Конечно, прежде всего он и спросит и будет догадываться на собрании, к чему эти строки и относятся. Но точно таков он и на скамейке бульвара. У табачного или газетного киоска. Возле чистильщика сапог. Около кремлевской будки пропусков. В очереди к магазину или пригородной кассе. В дачном вагоне: в 1922 году Моссовет предоставил ему чью-то заброшенную дачу.

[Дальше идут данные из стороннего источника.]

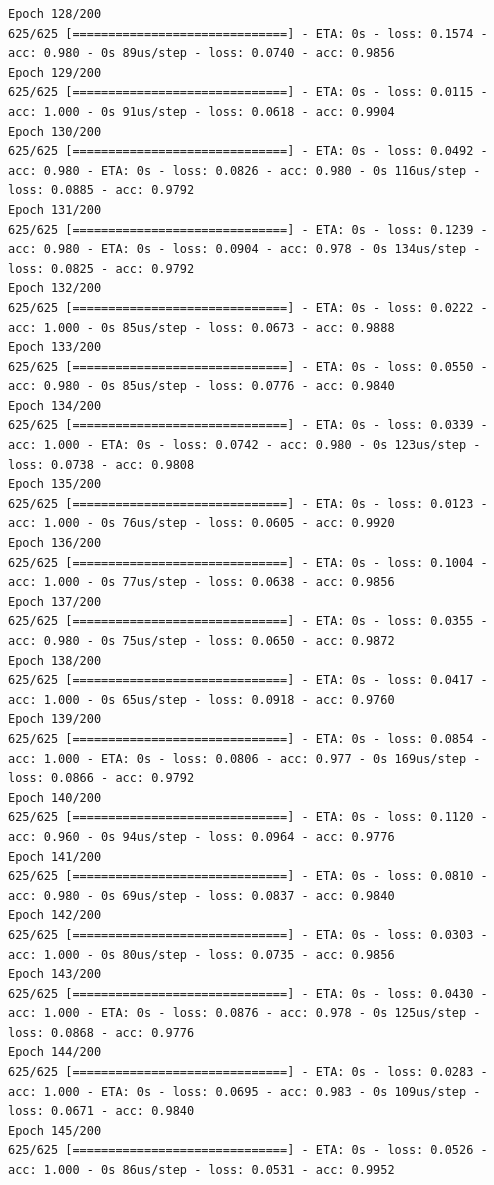 \documentclass[11pt]{article}
\begin{document}
\begin{Verbatim}[commandchars=\\\{\}]
Epoch 128/200
625/625 [==============================] - ETA: 0s - loss: 0.1574 - acc: 0.980 - 0s 89us/step - loss: 0.0740 - acc: 0.9856
Epoch 129/200
625/625 [==============================] - ETA: 0s - loss: 0.0115 - acc: 1.000 - 0s 91us/step - loss: 0.0618 - acc: 0.9904
Epoch 130/200
625/625 [==============================] - ETA: 0s - loss: 0.0492 - acc: 0.980 - ETA: 0s - loss: 0.0826 - acc: 0.980 - 0s 116us/step - loss: 0.0885 - acc: 0.9792
Epoch 131/200
625/625 [==============================] - ETA: 0s - loss: 0.1239 - acc: 0.980 - ETA: 0s - loss: 0.0904 - acc: 0.978 - 0s 134us/step - loss: 0.0825 - acc: 0.9792
Epoch 132/200
625/625 [==============================] - ETA: 0s - loss: 0.0222 - acc: 1.000 - 0s 85us/step - loss: 0.0673 - acc: 0.9888
Epoch 133/200
625/625 [==============================] - ETA: 0s - loss: 0.0550 - acc: 0.980 - 0s 85us/step - loss: 0.0776 - acc: 0.9840
Epoch 134/200
625/625 [==============================] - ETA: 0s - loss: 0.0339 - acc: 1.000 - ETA: 0s - loss: 0.0742 - acc: 0.980 - 0s 123us/step - loss: 0.0738 - acc: 0.9808
Epoch 135/200
625/625 [==============================] - ETA: 0s - loss: 0.0123 - acc: 1.000 - 0s 76us/step - loss: 0.0605 - acc: 0.9920
Epoch 136/200
625/625 [==============================] - ETA: 0s - loss: 0.1004 - acc: 1.000 - 0s 77us/step - loss: 0.0638 - acc: 0.9856
Epoch 137/200
625/625 [==============================] - ETA: 0s - loss: 0.0355 - acc: 0.980 - 0s 75us/step - loss: 0.0650 - acc: 0.9872
Epoch 138/200
625/625 [==============================] - ETA: 0s - loss: 0.0417 - acc: 1.000 - 0s 65us/step - loss: 0.0918 - acc: 0.9760
Epoch 139/200
625/625 [==============================] - ETA: 0s - loss: 0.0854 - acc: 1.000 - ETA: 0s - loss: 0.0806 - acc: 0.977 - 0s 169us/step - loss: 0.0866 - acc: 0.9792
Epoch 140/200
625/625 [==============================] - ETA: 0s - loss: 0.1120 - acc: 0.960 - 0s 94us/step - loss: 0.0964 - acc: 0.9776
Epoch 141/200
625/625 [==============================] - ETA: 0s - loss: 0.0810 - acc: 0.980 - 0s 69us/step - loss: 0.0837 - acc: 0.9840
Epoch 142/200
625/625 [==============================] - ETA: 0s - loss: 0.0303 - acc: 1.000 - 0s 80us/step - loss: 0.0735 - acc: 0.9856
Epoch 143/200
625/625 [==============================] - ETA: 0s - loss: 0.0430 - acc: 1.000 - ETA: 0s - loss: 0.0876 - acc: 0.978 - 0s 125us/step - loss: 0.0868 - acc: 0.9776
Epoch 144/200
625/625 [==============================] - ETA: 0s - loss: 0.0283 - acc: 1.000 - ETA: 0s - loss: 0.0695 - acc: 0.983 - 0s 109us/step - loss: 0.0671 - acc: 0.9840
Epoch 145/200
625/625 [==============================] - ETA: 0s - loss: 0.0526 - acc: 1.000 - 0s 86us/step - loss: 0.0531 - acc: 0.9952

\end{Verbatim}
\end{document}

Многие случайные попутчики, через день-другой разворачивая газету, вспоминают своего собеседника:
Десятки минутных зарисовок заставят узнать читателей в своем вчерашнем соседе поэта, вспомнить его хитрые глаза, услышать рокочущий басок… И верно, ведь народу в вагоне было «как сельдей в бочке. Дух — на высшей точке», а разговор шел «политический, экономический, бытовой, пустой и деловой»…
Только это все еще не работа. Работа определяется событиями дня, требованиями «Правды» или «Бедноты». С некоторых пор Демьян начал еще и регулярно заниматься международными делами. Строчит «ноты» иностранным министрам, толкует читателю, куда эти министры клонят.
Первую пробу пера на эту тему он сделал во время гражданской войны, когда Советам пришло приглашение участвовать в конференции на Принцевых островах наряду с белогвардейскими «правительствами». Тогда Демьян сделал вид, что уж «собрался», да Свердлов отговорил: «Пойми, — говорит, — голова, что это — ловушка, а не острова…», «Да и дипломат ты — ни в зуб ногой. Если и поедет, то кто-нибудь другой».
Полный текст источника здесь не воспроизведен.